Saved data entries:

·····

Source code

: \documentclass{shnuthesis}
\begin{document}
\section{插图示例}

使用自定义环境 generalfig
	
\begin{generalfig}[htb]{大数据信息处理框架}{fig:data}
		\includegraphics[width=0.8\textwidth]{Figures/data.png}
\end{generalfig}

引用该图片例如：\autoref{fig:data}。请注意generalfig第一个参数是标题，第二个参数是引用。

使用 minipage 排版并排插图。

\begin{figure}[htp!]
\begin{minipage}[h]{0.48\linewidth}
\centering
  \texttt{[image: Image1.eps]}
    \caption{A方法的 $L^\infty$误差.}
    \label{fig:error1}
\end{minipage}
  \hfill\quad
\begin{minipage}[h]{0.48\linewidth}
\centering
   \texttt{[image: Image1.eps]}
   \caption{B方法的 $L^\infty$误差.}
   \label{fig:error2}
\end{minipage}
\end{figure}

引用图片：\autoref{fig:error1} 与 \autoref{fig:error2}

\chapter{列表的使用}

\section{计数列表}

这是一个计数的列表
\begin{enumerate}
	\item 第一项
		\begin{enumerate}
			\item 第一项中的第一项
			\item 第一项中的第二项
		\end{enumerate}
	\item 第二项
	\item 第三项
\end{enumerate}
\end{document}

·····

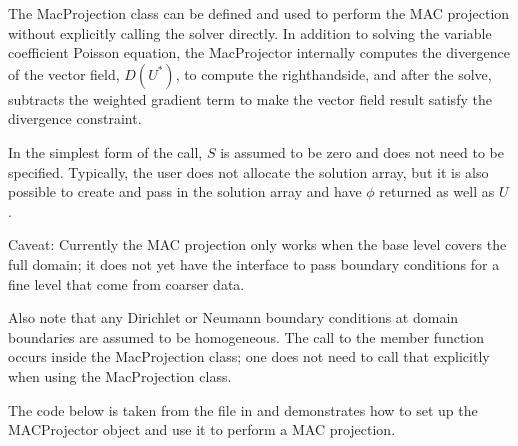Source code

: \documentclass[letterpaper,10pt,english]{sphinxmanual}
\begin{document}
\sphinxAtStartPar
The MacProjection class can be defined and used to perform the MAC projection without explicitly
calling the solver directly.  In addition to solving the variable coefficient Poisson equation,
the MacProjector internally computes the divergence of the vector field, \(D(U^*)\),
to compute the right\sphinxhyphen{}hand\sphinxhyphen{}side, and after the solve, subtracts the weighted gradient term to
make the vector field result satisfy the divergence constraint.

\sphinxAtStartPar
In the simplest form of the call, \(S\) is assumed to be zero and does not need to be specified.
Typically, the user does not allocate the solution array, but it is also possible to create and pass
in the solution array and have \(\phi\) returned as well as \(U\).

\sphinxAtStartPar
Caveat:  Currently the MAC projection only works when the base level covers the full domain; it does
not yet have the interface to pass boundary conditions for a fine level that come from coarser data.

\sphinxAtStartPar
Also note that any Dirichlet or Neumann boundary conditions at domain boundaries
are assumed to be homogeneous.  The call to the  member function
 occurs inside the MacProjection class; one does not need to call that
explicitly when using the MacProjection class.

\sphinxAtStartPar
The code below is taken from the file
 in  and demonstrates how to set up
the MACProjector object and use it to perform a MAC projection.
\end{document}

·····

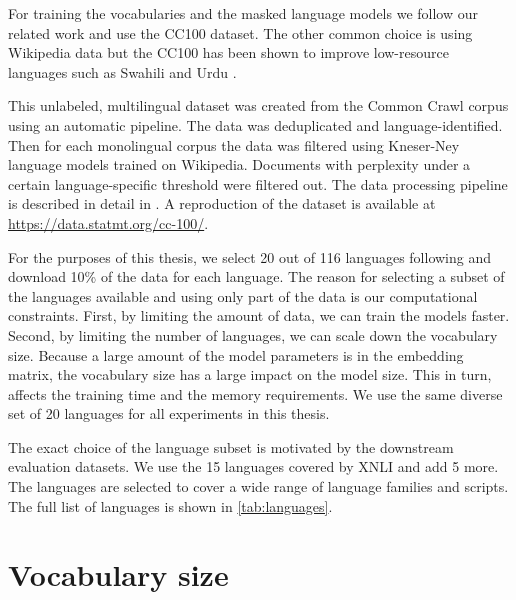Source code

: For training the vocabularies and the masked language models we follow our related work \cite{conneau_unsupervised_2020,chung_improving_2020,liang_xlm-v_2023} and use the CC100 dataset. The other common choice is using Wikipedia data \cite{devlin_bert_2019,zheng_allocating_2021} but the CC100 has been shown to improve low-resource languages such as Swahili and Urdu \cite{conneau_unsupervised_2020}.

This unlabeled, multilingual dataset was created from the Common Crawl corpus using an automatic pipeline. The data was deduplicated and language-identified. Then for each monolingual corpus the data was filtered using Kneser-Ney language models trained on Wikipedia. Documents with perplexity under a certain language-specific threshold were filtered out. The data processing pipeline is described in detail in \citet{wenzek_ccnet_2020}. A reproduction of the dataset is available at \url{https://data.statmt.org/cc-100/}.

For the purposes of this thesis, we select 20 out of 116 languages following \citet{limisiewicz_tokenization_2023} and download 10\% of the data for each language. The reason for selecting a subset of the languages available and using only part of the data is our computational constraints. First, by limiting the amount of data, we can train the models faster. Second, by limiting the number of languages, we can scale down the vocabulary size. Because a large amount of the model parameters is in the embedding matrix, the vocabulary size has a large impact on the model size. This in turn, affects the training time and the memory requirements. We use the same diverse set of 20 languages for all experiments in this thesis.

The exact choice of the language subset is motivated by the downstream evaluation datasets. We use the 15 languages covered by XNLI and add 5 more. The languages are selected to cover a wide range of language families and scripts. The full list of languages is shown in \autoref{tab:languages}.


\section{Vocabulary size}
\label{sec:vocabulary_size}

·····

> What this task involves
Filter the entries down to the lines containing "conditions". Copy each of those lines.

> Response below
not yet have the interface to pass boundary conditions for a fine level that come from coarser data.
Also note that any Dirichlet or Neumann boundary conditions at domain boundaries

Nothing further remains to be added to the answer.